The organism was found to be non-pathogenic to rabbits and guinea-pigs.
With a view to ascertain the pathogenicity of the organism for young equines,
Foal No. 417, aged fourteen days was swabbed inside both nostrils with an
emulsion of the buffalo strain of diphtheroid. The animal behaved exactly
like a foal infected with C . equi (Text-fig. 1). It showed a distinct rise in
temperature on the evening of the sixth day. The animal was dull and
lacking in appetite. It had an occasional cough and became progressively
weak. The respiration was distressed and gurgling noises could be heard on
auscultation of the lungs. The temperature continued to be high until just
before death when there was a slight fall. The foal died on the sixteenth
day after infection. A post mortem examination, the anterior portion of
both the main lobes of the lungs were found studded with characteristic
abscesses (Plate XV). An organism indistinguishable from C. equi was
re-isolated from the lung abscesses in pure culture.
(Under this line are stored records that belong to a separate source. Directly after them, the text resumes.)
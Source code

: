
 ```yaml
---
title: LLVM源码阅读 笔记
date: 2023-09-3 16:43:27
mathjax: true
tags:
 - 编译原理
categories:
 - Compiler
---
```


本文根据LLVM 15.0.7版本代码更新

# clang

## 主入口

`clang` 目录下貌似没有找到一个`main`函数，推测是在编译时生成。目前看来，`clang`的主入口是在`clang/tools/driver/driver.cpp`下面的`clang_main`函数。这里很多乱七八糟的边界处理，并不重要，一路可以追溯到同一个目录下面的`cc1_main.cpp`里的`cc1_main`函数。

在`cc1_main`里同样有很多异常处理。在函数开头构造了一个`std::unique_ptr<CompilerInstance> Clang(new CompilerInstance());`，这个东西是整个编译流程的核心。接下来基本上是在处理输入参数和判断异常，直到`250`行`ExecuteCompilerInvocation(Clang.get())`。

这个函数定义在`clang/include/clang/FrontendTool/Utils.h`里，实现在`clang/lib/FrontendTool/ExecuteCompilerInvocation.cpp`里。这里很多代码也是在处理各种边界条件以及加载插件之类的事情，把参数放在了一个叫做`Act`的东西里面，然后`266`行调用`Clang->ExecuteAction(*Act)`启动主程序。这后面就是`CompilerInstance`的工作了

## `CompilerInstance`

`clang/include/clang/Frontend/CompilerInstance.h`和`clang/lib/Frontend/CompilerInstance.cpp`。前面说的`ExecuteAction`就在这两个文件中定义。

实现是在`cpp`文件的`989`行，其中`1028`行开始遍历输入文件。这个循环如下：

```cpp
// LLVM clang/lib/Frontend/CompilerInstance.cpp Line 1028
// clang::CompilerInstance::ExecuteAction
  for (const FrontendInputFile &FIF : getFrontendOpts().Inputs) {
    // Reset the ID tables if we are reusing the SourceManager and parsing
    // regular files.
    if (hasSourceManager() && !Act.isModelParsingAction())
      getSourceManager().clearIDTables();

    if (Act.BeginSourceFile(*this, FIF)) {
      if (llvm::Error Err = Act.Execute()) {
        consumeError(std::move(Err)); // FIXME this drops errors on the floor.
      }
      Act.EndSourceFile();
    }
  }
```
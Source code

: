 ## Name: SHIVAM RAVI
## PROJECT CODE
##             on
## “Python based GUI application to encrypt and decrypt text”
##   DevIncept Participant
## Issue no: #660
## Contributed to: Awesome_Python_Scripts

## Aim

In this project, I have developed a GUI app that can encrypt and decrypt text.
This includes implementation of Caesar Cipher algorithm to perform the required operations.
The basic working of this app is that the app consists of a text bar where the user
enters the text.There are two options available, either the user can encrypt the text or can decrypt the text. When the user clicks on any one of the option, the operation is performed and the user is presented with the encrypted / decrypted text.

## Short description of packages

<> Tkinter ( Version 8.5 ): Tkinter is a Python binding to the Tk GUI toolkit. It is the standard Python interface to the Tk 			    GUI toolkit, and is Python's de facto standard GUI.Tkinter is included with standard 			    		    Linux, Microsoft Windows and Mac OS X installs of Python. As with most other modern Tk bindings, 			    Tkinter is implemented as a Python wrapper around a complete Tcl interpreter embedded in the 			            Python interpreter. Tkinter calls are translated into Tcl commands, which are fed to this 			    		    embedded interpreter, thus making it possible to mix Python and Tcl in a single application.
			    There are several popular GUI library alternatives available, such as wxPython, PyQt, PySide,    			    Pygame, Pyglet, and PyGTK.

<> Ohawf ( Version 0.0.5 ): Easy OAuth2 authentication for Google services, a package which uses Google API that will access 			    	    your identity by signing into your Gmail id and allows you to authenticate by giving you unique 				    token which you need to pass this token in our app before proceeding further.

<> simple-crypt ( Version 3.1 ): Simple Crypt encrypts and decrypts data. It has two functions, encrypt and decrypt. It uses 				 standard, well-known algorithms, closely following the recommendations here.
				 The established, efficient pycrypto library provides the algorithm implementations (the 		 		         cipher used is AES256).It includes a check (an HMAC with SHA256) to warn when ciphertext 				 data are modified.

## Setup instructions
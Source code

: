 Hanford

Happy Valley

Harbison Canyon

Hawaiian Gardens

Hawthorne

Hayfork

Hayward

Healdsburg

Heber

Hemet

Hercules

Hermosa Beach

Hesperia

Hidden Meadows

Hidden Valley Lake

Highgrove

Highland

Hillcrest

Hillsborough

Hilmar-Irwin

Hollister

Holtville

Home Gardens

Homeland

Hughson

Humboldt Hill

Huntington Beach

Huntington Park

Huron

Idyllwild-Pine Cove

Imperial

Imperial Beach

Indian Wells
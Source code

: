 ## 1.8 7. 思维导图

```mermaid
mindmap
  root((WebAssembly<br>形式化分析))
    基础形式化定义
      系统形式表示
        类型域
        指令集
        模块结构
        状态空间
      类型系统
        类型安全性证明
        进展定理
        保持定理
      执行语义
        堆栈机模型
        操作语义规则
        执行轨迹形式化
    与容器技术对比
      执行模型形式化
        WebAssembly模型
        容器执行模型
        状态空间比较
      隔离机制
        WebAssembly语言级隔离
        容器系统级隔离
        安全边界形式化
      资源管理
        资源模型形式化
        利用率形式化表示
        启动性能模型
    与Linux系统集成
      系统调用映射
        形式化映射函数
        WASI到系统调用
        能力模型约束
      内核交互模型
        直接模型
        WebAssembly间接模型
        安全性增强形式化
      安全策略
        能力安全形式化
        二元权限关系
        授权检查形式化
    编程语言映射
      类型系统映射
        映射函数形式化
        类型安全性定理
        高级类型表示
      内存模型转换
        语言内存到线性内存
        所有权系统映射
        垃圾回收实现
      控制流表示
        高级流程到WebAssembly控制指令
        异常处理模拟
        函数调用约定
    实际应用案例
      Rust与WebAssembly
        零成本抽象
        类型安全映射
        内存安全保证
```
Whether the organism is capable of causing abortion or purulent metritis
in she-buffaloes under experimental conditions could not be determined owing
to lack of pregnant she-buffaloes. In the hope that a pregnant cow might
react in a similar way, Cow No. 5, nine months pregnant, was instilled intra-
vaginally with five c.c. of a saline emulsion of the organism made from four
48-hrs. old agar slants, combined with an oral administration of an equal
quantity of a similar emulsion. Twelve days later the cow gave birth to
a calf which died soon after birth. The organism could not be recovered
from the uterine discharges of the cow, nor from, any of the internal organs
of the dead calf.

Another experiment was conducted to find whether this organism could
cause pneumonia or joint-ill in bull-calves, in the same way as C . equi does in
young equines. Two calves, aged two to three months, were swabbed in both
nostrils with an emulsion of the organism. No lesions attributable to in-
fection with C. equi developed in either of them.